===== Information supplied

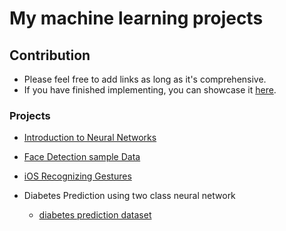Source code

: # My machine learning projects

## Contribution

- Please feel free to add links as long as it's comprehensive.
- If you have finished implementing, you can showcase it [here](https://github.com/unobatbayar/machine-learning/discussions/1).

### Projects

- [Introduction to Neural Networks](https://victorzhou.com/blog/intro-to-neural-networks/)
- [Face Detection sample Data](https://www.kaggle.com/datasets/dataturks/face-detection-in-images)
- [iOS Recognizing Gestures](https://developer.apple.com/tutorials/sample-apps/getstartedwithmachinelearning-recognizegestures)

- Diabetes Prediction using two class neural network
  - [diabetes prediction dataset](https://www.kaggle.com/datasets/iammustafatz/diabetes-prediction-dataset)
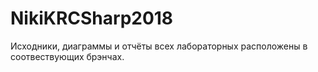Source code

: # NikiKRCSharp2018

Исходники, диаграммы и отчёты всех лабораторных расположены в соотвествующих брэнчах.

==========
===== Information supplied

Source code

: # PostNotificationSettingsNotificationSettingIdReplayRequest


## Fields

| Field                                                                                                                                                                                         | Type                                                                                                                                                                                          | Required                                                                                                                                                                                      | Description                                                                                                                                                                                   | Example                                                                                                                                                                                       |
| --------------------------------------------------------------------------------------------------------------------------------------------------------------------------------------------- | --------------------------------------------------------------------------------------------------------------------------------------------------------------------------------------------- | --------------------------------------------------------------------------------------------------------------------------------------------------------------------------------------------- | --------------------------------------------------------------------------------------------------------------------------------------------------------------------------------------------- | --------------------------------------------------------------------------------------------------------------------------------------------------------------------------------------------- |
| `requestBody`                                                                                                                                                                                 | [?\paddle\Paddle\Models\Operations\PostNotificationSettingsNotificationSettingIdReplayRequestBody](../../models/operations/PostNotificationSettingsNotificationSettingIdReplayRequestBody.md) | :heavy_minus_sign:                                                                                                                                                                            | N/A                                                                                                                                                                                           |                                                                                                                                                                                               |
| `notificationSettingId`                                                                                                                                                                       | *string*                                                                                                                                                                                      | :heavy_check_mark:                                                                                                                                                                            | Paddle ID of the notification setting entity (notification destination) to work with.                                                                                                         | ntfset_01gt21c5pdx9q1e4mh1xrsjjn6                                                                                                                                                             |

==========

Exercise directions:
Output exactly the stretch of the listing that begins at the line containing "- [Introduction to" and ends at the line containing "Исходники, диаграммы и", both kept. Omit pictures and everything else.

Task answer:
- [Introduction to Neural Networks](https://victorzhou.com/blog/intro-to-neural-networks/)
- [Face Detection sample Data](https://www.kaggle.com/datasets/dataturks/face-detection-in-images)
- [iOS Recognizing Gestures](https://developer.apple.com/tutorials/sample-apps/getstartedwithmachinelearning-recognizegestures)

- Diabetes Prediction using two class neural network
  - [diabetes prediction dataset](https://www.kaggle.com/datasets/iammustafatz/diabetes-prediction-dataset)
Source code

: # NikiKRCSharp2018

Исходники, диаграммы и отчёты всех лабораторных расположены в соотвествующих брэнчах.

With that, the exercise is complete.